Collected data

----------

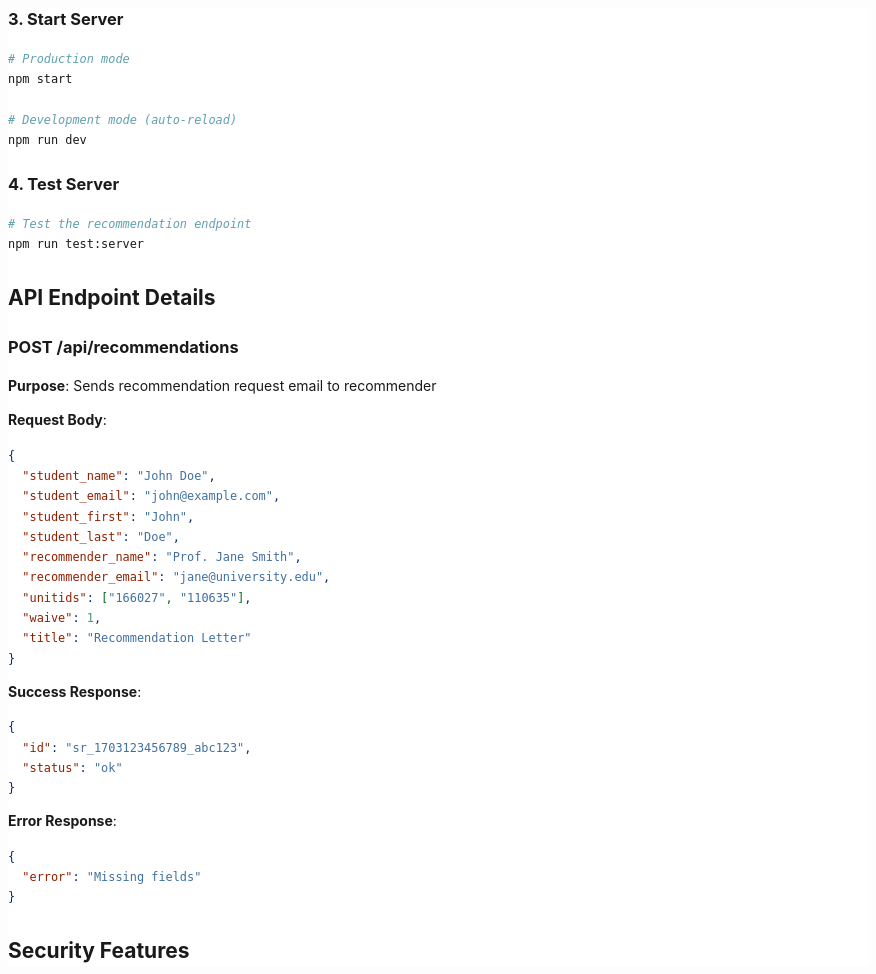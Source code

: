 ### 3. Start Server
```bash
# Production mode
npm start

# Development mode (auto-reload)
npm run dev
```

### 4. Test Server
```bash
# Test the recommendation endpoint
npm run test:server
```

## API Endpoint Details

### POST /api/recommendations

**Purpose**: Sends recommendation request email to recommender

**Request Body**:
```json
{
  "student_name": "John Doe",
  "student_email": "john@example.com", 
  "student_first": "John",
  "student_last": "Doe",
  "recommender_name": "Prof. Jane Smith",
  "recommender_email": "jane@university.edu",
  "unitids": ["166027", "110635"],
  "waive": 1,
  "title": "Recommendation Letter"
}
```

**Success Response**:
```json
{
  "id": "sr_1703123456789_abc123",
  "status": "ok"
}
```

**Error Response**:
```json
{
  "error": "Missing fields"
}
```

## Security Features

----------

PROBLEM DETAILS
Copy the records above precisely, and leave every image out of the copy.

RESPONSE BELOW
Source code

: ### 3. Start Server
```bash
# Production mode
npm start

# Development mode (auto-reload)
npm run dev
```

### 4. Test Server
```bash
# Test the recommendation endpoint
npm run test:server
```

## API Endpoint Details

### POST /api/recommendations

**Purpose**: Sends recommendation request email to recommender

**Request Body**:
```json
{
  "student_name": "John Doe",
  "student_email": "john@example.com", 
  "student_first": "John",
  "student_last": "Doe",
  "recommender_name": "Prof. Jane Smith",
  "recommender_email": "jane@university.edu",
  "unitids": ["166027", "110635"],
  "waive": 1,
  "title": "Recommendation Letter"
}
```

**Success Response**:
```json
{
  "id": "sr_1703123456789_abc123",
  "status": "ok"
}
```

**Error Response**:
```json
{
  "error": "Missing fields"
}
```

## Security Features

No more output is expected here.